KSL (1160 AM) is a commercial radio station licensed to Salt Lake City, Utah. KSL and sister station 102.7 KSL-FM simulcast a news-talk radio format. They are owned by Bonneville International, a wholly-owned broadcasting subsidiary of the Church of Jesus Christ of Latter-day Saints (LDS). The two stations, alongside co-owned television station KSL-TV, maintain studio facilities in the Broadcast House building at the Triad Center in downtown Salt Lake City.

KSL is a Class A clear-channel station, broadcasting with 50,000 watts non-directional, the maximum power permitted by the Federal Communications Commission. The signal covers most of north-central Utah in the daytime and can be heard in much of Western North America at night. The transmitter site is west of the Salt Lake City International Airport.

KSL is Utah's primary entry point for the Emergency Alert System. KSL transmissions broadcast in HD Radio.

==Programming==
On weekdays, KSL-AM-FM air all-news blocks in morning and afternoon drive time.

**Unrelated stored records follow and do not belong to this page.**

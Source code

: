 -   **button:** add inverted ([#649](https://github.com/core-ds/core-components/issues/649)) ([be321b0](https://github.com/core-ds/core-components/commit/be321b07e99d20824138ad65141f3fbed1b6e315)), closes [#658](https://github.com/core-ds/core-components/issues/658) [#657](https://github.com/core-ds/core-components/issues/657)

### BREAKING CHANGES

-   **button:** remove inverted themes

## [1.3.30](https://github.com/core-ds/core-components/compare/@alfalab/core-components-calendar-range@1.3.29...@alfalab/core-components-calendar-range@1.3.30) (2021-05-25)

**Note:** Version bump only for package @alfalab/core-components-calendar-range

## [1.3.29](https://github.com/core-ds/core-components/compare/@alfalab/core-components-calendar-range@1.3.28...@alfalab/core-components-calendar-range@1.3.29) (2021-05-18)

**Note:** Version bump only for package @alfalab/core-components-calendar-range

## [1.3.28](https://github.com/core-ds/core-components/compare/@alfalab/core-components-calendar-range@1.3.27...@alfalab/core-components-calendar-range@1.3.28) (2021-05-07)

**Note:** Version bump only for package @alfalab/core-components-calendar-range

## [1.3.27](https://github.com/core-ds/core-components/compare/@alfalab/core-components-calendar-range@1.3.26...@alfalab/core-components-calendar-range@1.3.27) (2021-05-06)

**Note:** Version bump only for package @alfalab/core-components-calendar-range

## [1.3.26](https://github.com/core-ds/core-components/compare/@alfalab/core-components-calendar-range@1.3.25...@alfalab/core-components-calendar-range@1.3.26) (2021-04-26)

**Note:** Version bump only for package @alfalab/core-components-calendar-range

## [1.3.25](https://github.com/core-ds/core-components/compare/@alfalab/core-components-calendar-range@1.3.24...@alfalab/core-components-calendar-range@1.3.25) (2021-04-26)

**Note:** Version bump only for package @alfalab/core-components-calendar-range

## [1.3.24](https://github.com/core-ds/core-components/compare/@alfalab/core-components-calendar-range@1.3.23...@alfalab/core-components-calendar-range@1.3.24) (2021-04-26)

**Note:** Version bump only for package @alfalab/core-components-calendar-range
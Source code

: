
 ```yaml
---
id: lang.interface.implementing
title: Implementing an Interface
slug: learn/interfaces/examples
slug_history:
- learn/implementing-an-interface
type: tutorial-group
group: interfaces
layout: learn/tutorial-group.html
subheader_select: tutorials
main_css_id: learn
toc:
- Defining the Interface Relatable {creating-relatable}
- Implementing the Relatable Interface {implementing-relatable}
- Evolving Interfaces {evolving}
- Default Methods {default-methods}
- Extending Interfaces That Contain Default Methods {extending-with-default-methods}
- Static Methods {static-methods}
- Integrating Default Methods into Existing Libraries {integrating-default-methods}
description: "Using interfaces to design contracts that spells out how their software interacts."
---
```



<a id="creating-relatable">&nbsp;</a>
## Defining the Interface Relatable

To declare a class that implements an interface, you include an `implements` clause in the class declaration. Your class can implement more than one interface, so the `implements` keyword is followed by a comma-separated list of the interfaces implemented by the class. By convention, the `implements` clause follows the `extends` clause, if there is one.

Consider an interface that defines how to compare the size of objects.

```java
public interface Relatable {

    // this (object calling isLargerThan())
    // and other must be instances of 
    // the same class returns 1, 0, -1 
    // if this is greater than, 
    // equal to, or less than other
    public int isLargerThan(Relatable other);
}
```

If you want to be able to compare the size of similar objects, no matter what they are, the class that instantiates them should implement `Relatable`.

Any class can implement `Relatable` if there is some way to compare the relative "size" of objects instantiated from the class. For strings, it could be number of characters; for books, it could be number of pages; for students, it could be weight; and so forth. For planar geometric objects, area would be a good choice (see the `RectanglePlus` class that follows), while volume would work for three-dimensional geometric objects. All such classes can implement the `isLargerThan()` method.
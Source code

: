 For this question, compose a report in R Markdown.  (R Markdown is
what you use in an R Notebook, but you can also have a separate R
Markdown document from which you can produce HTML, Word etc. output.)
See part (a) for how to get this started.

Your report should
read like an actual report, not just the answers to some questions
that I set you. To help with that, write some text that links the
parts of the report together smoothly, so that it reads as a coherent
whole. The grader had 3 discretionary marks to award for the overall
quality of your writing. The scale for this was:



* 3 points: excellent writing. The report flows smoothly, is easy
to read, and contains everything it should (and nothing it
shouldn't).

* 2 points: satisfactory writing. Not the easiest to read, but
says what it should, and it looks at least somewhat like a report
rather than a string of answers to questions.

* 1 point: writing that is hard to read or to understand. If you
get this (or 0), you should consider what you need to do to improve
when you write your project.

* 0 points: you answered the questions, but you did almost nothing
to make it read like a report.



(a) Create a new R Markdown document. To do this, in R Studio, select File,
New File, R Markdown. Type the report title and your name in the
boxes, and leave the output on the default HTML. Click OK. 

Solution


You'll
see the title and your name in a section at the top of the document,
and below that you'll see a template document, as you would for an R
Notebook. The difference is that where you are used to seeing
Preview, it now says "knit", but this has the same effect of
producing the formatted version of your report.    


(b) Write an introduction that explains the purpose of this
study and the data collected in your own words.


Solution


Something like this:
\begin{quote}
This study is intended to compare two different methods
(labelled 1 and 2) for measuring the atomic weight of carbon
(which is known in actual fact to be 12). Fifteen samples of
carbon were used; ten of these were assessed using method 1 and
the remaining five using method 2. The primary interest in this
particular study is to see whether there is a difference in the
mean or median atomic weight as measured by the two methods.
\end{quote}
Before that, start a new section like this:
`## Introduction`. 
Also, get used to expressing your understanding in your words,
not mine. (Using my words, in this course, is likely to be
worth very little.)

The rest of the schedule is talk shows and sports. Morning news is anchored by Amanda Dickson and Andy Farnsworth while Jeff Caplan anchors in afternoons. In late mornings, Greg Skordas and Holly Richardson host Inside Sources. Middays with Amanda Shilaos airs at noon. Evenings feature KSL at Night along with repeats of daytime shows.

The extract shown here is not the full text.